Acres of opulent leather are really the reason you buy a Rolls-Royce. No other car in the world can offer this one's combination of natural materials and meticulous hand assembly. The seats feel like nothing you've ever experienced, at once soft and supportive and wrapped in fragrant leather hides that were bred for royalty. There's a bit of wear in the higher-traffic areas of the front seats and driver's door panels, but the rest of the buttery-soft leather with contrasting white piping is still fit for showing-off, even with the comfort marks. Dark blue Wilton Wool carpets are insanely plush and yes, that's real wood on the dash and door panels, hand-crafted by a proper Englishman who's been doing it his entire life. And that carpeted dash cover isn't hiding any secrets underneath, as the leather pad is in great shape and free of cracks or UV damage. The cabin received all the proper accoutrements for the period, including A/C, cruise control, power windows and locks, power seats, and fingertip-light power steering. And as a full-sized luxury car, rear seat space rivals a New York City apartment; it's impossible to not feel like royalty sitting back there. Even the ""boot"" is beautifully outfitted in matching blue carpet that's as beautifully stitched as you've ever seen.

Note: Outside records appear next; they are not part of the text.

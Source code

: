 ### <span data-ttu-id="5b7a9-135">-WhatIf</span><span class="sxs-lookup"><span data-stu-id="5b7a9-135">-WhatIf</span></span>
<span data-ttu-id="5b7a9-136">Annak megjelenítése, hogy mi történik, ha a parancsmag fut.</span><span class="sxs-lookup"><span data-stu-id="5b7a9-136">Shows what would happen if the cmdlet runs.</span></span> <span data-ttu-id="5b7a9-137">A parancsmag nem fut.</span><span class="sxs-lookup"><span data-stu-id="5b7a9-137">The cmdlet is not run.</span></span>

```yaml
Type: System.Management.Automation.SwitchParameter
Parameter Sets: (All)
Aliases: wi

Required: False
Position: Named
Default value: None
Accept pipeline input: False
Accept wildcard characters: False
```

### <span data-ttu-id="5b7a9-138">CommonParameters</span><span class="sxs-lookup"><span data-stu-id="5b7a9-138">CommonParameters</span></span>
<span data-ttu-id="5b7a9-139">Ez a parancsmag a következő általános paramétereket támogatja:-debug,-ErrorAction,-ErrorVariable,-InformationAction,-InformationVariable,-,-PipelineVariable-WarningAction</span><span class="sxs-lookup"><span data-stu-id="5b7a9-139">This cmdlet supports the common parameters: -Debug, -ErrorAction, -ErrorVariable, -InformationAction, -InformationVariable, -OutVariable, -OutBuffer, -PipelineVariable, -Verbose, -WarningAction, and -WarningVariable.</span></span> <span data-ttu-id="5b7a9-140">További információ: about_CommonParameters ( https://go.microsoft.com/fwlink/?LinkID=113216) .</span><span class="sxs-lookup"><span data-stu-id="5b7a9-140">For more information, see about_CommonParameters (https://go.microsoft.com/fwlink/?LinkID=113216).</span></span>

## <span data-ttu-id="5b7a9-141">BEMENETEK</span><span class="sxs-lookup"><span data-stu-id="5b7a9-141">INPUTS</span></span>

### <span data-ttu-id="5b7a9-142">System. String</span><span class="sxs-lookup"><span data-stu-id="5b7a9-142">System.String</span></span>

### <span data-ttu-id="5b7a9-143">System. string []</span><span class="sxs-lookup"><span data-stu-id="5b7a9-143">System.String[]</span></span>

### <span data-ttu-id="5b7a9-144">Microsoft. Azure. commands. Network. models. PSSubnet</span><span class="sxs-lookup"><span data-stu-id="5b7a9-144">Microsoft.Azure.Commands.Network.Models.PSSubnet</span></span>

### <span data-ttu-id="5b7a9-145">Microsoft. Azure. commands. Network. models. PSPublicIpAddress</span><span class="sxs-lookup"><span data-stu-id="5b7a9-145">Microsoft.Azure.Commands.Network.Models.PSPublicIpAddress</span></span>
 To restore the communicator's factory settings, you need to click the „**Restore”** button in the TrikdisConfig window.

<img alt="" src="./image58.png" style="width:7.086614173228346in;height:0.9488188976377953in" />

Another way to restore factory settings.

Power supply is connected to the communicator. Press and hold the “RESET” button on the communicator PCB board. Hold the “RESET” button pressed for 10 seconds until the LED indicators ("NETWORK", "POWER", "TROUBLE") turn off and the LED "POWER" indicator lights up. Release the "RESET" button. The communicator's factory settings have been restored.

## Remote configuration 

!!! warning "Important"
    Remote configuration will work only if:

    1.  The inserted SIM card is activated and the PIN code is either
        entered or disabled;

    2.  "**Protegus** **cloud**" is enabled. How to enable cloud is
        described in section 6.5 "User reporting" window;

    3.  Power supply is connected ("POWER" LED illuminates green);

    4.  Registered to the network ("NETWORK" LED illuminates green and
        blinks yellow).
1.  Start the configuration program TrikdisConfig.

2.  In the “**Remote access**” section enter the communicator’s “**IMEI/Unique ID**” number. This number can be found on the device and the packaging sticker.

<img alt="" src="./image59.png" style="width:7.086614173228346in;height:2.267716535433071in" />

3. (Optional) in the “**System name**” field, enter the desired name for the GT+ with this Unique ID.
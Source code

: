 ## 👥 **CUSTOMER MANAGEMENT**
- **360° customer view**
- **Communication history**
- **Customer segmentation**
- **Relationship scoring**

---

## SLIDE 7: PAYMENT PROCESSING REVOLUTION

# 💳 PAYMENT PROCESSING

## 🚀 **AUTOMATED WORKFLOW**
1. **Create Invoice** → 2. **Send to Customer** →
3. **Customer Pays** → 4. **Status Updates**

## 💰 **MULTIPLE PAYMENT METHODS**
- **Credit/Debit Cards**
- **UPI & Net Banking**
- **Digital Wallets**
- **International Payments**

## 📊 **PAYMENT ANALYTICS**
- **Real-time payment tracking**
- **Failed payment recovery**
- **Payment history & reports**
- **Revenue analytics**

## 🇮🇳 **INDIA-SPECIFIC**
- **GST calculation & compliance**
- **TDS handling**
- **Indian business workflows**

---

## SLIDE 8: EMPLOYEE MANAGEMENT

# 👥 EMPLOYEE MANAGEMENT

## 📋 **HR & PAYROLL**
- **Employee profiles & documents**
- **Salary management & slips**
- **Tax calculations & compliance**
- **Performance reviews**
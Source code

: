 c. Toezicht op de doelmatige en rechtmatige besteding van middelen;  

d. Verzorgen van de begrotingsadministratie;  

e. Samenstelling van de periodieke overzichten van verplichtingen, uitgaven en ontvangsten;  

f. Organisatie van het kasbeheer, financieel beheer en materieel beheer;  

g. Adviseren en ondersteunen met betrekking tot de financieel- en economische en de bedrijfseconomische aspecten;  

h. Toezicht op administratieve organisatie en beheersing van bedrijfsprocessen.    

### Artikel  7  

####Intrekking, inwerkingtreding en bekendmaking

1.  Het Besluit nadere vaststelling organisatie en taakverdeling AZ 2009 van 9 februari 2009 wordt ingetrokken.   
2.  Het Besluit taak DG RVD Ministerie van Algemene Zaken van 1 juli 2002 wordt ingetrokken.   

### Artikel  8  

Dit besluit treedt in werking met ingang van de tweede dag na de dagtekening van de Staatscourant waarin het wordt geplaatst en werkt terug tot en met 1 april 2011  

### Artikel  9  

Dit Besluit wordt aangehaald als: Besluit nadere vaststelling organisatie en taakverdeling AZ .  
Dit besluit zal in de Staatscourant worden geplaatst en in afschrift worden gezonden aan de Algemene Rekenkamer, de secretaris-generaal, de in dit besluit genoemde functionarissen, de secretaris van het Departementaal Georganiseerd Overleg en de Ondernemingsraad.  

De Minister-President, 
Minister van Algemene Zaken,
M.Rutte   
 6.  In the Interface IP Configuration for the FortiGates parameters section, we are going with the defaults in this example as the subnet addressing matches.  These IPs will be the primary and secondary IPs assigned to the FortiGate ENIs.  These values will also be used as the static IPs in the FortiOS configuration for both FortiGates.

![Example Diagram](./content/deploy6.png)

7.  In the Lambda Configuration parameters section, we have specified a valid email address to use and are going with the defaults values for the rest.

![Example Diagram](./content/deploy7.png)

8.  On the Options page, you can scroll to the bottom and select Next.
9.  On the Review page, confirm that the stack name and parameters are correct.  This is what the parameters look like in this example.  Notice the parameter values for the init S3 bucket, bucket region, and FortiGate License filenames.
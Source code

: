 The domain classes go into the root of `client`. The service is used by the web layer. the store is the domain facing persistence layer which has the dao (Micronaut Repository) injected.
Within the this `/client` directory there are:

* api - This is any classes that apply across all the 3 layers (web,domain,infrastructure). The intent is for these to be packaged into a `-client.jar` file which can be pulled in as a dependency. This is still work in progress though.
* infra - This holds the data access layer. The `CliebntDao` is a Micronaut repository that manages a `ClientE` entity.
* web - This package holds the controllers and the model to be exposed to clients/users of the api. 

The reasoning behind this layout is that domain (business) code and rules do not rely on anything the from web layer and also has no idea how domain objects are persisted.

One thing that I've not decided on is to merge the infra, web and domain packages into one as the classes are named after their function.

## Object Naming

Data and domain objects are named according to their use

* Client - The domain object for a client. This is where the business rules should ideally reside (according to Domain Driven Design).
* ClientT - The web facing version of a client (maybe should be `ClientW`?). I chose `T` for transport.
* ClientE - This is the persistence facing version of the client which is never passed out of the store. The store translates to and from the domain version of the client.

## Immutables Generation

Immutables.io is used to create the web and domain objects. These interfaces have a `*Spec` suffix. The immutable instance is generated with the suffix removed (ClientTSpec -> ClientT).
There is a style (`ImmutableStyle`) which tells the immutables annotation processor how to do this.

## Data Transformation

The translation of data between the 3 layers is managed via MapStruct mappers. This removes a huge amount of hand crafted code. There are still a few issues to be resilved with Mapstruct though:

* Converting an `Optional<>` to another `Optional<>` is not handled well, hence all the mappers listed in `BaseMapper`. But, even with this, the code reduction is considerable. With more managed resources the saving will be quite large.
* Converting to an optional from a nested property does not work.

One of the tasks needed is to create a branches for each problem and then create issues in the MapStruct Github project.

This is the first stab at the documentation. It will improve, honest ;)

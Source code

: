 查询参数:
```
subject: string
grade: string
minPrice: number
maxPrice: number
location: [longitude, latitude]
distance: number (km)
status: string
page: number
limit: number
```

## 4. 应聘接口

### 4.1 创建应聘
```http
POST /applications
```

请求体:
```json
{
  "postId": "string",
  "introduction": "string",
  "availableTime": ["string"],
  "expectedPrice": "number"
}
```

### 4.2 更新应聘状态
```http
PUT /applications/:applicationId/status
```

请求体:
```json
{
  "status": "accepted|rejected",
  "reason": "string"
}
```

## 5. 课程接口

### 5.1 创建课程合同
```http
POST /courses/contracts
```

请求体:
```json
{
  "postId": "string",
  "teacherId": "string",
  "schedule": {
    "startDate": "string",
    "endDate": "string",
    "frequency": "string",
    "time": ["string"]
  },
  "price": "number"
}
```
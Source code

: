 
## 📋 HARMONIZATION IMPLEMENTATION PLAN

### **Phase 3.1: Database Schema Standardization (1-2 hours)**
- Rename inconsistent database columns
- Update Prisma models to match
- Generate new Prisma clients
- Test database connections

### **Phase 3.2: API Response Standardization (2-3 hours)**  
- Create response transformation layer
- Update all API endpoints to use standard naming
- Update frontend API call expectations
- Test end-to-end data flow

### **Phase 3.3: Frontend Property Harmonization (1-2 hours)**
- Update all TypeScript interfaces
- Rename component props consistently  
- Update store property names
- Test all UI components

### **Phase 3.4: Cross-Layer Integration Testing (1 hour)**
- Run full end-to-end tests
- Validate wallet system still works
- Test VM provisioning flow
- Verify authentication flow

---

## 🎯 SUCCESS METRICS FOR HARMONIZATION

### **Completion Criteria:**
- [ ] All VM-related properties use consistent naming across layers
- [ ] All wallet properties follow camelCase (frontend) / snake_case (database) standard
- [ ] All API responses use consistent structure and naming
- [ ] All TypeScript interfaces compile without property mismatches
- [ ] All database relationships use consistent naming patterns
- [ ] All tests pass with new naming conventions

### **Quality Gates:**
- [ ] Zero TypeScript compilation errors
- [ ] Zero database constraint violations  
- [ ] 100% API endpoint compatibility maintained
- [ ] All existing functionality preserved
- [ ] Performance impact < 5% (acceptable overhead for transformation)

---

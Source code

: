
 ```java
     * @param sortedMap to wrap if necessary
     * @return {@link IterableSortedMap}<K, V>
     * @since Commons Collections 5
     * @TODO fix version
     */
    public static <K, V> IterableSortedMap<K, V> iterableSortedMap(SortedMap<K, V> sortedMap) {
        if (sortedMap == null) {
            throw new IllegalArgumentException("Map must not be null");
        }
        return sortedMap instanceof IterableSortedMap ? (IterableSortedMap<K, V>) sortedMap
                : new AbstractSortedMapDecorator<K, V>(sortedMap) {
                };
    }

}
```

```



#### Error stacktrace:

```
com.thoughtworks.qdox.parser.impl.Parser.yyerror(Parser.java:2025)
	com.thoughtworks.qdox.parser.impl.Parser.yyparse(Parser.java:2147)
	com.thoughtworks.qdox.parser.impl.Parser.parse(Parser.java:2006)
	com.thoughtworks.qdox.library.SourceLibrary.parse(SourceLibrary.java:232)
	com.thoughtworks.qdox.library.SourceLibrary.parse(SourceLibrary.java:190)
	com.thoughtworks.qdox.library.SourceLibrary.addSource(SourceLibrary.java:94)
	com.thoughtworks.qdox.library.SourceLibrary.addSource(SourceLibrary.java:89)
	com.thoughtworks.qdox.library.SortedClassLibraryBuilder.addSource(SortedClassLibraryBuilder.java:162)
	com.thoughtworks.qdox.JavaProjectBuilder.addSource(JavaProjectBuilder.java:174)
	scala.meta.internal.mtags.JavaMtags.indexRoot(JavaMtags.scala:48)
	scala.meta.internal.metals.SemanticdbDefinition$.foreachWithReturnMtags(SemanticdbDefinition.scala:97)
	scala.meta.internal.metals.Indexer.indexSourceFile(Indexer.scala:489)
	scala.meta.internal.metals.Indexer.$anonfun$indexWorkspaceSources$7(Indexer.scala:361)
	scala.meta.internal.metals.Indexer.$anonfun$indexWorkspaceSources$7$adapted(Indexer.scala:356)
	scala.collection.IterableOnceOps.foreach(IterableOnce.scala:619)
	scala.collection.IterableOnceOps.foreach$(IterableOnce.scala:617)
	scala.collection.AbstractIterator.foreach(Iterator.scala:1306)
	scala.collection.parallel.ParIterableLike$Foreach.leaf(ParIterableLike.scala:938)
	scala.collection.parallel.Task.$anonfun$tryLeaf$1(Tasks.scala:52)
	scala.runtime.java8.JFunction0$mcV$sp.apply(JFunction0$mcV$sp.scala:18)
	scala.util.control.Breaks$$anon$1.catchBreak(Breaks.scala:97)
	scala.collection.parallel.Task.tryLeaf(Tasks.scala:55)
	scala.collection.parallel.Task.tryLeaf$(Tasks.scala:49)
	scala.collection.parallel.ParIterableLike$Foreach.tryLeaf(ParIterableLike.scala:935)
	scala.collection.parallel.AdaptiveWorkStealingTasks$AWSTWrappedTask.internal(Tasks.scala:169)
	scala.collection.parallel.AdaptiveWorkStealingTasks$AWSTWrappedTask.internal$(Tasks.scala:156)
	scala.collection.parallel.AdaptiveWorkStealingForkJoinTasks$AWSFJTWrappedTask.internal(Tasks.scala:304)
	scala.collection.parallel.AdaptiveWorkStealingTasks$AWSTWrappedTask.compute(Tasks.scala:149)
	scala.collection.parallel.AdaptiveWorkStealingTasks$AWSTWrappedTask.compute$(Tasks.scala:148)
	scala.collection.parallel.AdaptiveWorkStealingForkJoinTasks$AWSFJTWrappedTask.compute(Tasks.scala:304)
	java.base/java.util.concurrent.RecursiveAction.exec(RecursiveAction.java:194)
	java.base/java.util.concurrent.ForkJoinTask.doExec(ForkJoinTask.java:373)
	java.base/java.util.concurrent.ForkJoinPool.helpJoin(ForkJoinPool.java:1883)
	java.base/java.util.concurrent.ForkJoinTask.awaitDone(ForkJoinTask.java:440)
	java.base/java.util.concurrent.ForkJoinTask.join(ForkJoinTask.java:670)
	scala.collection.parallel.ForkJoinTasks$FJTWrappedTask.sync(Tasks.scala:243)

Rolls-Royce's ""six-and-three-quarter"" litre V8 is smooth and torquey, moving the big sedan with the fluid ease of a master butler. Rolls-Royce never gave horsepower figures on their engines, but the big 6.75-liter V8 pulls like a steam locomotive and delivers astounding smoothness. Bosch's new-for-1989 Motronic fuel-injection makes it reliable, too, and while saving one without proper service can be expensive, keeping it in top shape is quite reasonable if you have a good tech by your side, and thankfully this beauty had a $2600 service completed in 2019 and has only logged 300 miles since. Fuel economy kind of stinks, of course, but this is a Rolls-Royce and you shouldn't care about such things anyway. GM supplied the TH400 3-speed automatic gearbox, and the fully independent suspension rides like a hovercraft over broken pavement. Even the 4-wheel disc brakes are race-car sized and deliver impressive performance that's never abrupt. Cooper Cobra 225/75/15 whitewall radials on the original wheels maintain the subtle look (no need to show off, my good sir) and you'll note that even the hubcaps are pinstriped to match the interior.